## PROMPT:
Your answer should be an exact copy of the data.

## SOURCE MATERIAL:
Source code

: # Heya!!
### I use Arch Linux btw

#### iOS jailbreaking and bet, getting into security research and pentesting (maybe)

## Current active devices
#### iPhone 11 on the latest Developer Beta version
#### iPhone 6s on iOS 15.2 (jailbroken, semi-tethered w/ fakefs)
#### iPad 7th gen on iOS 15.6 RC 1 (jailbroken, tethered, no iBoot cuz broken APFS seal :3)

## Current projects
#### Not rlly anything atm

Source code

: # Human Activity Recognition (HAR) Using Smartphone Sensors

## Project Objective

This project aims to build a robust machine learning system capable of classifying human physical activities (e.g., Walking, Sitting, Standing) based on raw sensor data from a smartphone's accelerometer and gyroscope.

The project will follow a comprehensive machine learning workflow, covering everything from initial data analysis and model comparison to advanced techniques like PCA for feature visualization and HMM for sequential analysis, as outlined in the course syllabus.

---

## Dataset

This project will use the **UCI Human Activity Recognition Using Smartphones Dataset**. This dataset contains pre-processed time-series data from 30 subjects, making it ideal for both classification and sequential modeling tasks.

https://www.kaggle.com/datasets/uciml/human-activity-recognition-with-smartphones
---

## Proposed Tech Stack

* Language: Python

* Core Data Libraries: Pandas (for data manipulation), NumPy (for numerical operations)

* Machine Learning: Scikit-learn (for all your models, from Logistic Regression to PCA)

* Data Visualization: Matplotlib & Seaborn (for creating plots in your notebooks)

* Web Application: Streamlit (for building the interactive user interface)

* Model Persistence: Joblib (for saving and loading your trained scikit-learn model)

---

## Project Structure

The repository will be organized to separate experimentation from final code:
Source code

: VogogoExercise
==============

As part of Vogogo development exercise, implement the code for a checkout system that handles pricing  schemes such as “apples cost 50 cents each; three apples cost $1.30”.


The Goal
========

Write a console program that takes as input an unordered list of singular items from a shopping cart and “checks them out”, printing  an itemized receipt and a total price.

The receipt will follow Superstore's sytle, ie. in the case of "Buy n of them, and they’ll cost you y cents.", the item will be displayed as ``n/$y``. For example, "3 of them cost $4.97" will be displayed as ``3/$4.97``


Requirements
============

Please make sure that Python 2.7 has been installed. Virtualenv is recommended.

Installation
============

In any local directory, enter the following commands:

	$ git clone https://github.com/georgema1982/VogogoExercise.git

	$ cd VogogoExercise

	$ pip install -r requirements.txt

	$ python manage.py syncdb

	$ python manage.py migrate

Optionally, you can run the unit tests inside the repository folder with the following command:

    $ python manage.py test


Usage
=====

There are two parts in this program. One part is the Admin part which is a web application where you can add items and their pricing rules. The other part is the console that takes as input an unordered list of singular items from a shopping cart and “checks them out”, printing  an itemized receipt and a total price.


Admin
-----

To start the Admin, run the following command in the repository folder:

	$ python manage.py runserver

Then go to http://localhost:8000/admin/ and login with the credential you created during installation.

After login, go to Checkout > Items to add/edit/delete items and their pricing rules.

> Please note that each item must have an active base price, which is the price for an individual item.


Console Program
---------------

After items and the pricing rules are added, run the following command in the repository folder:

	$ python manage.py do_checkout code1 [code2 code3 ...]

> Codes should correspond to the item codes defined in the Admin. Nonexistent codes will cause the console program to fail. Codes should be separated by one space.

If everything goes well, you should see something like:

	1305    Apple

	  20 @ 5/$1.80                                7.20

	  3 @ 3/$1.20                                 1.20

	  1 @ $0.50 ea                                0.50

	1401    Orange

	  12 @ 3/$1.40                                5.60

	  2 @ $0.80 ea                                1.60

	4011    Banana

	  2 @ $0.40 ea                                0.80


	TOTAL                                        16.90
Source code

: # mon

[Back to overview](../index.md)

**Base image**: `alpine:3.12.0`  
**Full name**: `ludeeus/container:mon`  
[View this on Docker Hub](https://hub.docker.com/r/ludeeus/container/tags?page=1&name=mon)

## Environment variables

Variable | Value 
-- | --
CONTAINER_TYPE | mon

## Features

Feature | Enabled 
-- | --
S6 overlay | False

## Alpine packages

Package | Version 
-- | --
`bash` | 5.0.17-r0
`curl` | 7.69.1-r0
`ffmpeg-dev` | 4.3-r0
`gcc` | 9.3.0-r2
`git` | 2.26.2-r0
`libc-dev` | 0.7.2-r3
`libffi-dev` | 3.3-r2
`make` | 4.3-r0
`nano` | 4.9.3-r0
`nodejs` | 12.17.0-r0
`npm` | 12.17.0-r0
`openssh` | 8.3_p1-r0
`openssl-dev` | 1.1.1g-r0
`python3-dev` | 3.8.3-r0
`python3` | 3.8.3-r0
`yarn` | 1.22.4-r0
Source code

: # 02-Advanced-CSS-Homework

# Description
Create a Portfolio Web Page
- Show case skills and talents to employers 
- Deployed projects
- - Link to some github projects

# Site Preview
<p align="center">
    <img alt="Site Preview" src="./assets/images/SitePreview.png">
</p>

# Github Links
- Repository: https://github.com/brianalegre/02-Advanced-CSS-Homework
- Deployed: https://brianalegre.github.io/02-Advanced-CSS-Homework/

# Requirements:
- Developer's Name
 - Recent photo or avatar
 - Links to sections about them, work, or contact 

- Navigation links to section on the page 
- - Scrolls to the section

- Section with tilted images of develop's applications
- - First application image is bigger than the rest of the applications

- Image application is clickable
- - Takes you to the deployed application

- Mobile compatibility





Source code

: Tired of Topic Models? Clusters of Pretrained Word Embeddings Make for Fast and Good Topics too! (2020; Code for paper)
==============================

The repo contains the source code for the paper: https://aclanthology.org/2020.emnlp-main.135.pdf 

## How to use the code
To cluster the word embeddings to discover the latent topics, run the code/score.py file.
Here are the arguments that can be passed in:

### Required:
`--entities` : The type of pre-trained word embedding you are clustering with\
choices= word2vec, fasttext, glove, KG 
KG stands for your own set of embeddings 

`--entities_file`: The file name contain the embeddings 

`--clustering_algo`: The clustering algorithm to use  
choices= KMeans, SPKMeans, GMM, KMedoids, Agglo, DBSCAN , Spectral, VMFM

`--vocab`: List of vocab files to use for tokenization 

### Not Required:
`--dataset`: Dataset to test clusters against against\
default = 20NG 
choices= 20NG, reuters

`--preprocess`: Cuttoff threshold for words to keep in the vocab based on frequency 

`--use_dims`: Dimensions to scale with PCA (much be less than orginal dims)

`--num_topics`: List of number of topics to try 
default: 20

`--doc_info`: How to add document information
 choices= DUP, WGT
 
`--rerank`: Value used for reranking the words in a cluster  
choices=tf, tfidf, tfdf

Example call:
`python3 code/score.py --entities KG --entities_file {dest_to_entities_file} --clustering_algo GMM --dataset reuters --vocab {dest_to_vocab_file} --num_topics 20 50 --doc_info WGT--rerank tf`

## ANSWER TO THIS PROBLEM:
Source code

: # Heya!!
### I use Arch Linux btw

#### iOS jailbreaking and bet, getting into security research and pentesting (maybe)

## Current active devices
#### iPhone 11 on the latest Developer Beta version
#### iPhone 6s on iOS 15.2 (jailbroken, semi-tethered w/ fakefs)
#### iPad 7th gen on iOS 15.6 RC 1 (jailbroken, tethered, no iBoot cuz broken APFS seal :3)

## Current projects
#### Not rlly anything atm

Source code

: # Human Activity Recognition (HAR) Using Smartphone Sensors

## Project Objective

This project aims to build a robust machine learning system capable of classifying human physical activities (e.g., Walking, Sitting, Standing) based on raw sensor data from a smartphone's accelerometer and gyroscope.

The project will follow a comprehensive machine learning workflow, covering everything from initial data analysis and model comparison to advanced techniques like PCA for feature visualization and HMM for sequential analysis, as outlined in the course syllabus.

---

## Dataset

This project will use the **UCI Human Activity Recognition Using Smartphones Dataset**. This dataset contains pre-processed time-series data from 30 subjects, making it ideal for both classification and sequential modeling tasks.

https://www.kaggle.com/datasets/uciml/human-activity-recognition-with-smartphones
---

## Proposed Tech Stack

* Language: Python

* Core Data Libraries: Pandas (for data manipulation), NumPy (for numerical operations)

* Machine Learning: Scikit-learn (for all your models, from Logistic Regression to PCA)

* Data Visualization: Matplotlib & Seaborn (for creating plots in your notebooks)

* Web Application: Streamlit (for building the interactive user interface)

* Model Persistence: Joblib (for saving and loading your trained scikit-learn model)

---

## Project Structure

The repository will be organized to separate experimentation from final code:
Source code

: VogogoExercise
==============

As part of Vogogo development exercise, implement the code for a checkout system that handles pricing  schemes such as “apples cost 50 cents each; three apples cost $1.30”.


The Goal
========

Write a console program that takes as input an unordered list of singular items from a shopping cart and “checks them out”, printing  an itemized receipt and a total price.

The receipt will follow Superstore's sytle, ie. in the case of "Buy n of them, and they’ll cost you y cents.", the item will be displayed as ``n/$y``. For example, "3 of them cost $4.97" will be displayed as ``3/$4.97``


Requirements
============

Please make sure that Python 2.7 has been installed. Virtualenv is recommended.

Installation
============

In any local directory, enter the following commands:

	$ git clone https://github.com/georgema1982/VogogoExercise.git

	$ cd VogogoExercise

	$ pip install -r requirements.txt

	$ python manage.py syncdb

	$ python manage.py migrate

Optionally, you can run the unit tests inside the repository folder with the following command:

    $ python manage.py test


Usage
=====

There are two parts in this program. One part is the Admin part which is a web application where you can add items and their pricing rules. The other part is the console that takes as input an unordered list of singular items from a shopping cart and “checks them out”, printing  an itemized receipt and a total price.


Admin
-----

To start the Admin, run the following command in the repository folder:

	$ python manage.py runserver

Then go to http://localhost:8000/admin/ and login with the credential you created during installation.

After login, go to Checkout > Items to add/edit/delete items and their pricing rules.

> Please note that each item must have an active base price, which is the price for an individual item.


Console Program
---------------

After items and the pricing rules are added, run the following command in the repository folder:

	$ python manage.py do_checkout code1 [code2 code3 ...]

> Codes should correspond to the item codes defined in the Admin. Nonexistent codes will cause the console program to fail. Codes should be separated by one space.

If everything goes well, you should see something like:

	1305    Apple

	  20 @ 5/$1.80                                7.20

	  3 @ 3/$1.20                                 1.20

	  1 @ $0.50 ea                                0.50

	1401    Orange

	  12 @ 3/$1.40                                5.60

	  2 @ $0.80 ea                                1.60

	4011    Banana

	  2 @ $0.40 ea                                0.80


	TOTAL                                        16.90
Source code

: # mon

[Back to overview](../index.md)

**Base image**: `alpine:3.12.0`  
**Full name**: `ludeeus/container:mon`  
[View this on Docker Hub](https://hub.docker.com/r/ludeeus/container/tags?page=1&name=mon)

## Environment variables

Variable | Value 
-- | --
CONTAINER_TYPE | mon

## Features

Feature | Enabled 
-- | --
S6 overlay | False

## Alpine packages

Package | Version 
-- | --
`bash` | 5.0.17-r0
`curl` | 7.69.1-r0
`ffmpeg-dev` | 4.3-r0
`gcc` | 9.3.0-r2
`git` | 2.26.2-r0
`libc-dev` | 0.7.2-r3
`libffi-dev` | 3.3-r2
`make` | 4.3-r0
`nano` | 4.9.3-r0
`nodejs` | 12.17.0-r0
`npm` | 12.17.0-r0
`openssh` | 8.3_p1-r0
`openssl-dev` | 1.1.1g-r0
`python3-dev` | 3.8.3-r0
`python3` | 3.8.3-r0
`yarn` | 1.22.4-r0
Source code

: # 02-Advanced-CSS-Homework

# Description
Create a Portfolio Web Page
- Show case skills and talents to employers 
- Deployed projects
- - Link to some github projects

# Site Preview
<p align="center">
    <img alt="Site Preview" src="./assets/images/SitePreview.png">
</p>

# Github Links
- Repository: https://github.com/brianalegre/02-Advanced-CSS-Homework
- Deployed: https://brianalegre.github.io/02-Advanced-CSS-Homework/

# Requirements:
- Developer's Name
 - Recent photo or avatar
 - Links to sections about them, work, or contact 

- Navigation links to section on the page 
- - Scrolls to the section

- Section with tilted images of develop's applications
- - First application image is bigger than the rest of the applications

- Image application is clickable
- - Takes you to the deployed application

- Mobile compatibility





Source code

: Tired of Topic Models? Clusters of Pretrained Word Embeddings Make for Fast and Good Topics too! (2020; Code for paper)
==============================

The repo contains the source code for the paper: https://aclanthology.org/2020.emnlp-main.135.pdf 

## How to use the code
To cluster the word embeddings to discover the latent topics, run the code/score.py file.
Here are the arguments that can be passed in:

### Required:
`--entities` : The type of pre-trained word embedding you are clustering with\
choices= word2vec, fasttext, glove, KG 
KG stands for your own set of embeddings 

`--entities_file`: The file name contain the embeddings 

`--clustering_algo`: The clustering algorithm to use  
choices= KMeans, SPKMeans, GMM, KMedoids, Agglo, DBSCAN , Spectral, VMFM

`--vocab`: List of vocab files to use for tokenization 

### Not Required:
`--dataset`: Dataset to test clusters against against\
default = 20NG 
choices= 20NG, reuters

`--preprocess`: Cuttoff threshold for words to keep in the vocab based on frequency 

`--use_dims`: Dimensions to scale with PCA (much be less than orginal dims)

`--num_topics`: List of number of topics to try 
default: 20

`--doc_info`: How to add document information
 choices= DUP, WGT
 
`--rerank`: Value used for reranking the words in a cluster  
choices=tf, tfidf, tfdf

Example call:
`python3 code/score.py --entities KG --entities_file {dest_to_entities_file} --clustering_algo GMM --dataset reuters --vocab {dest_to_vocab_file} --num_topics 20 50 --doc_info WGT--rerank tf`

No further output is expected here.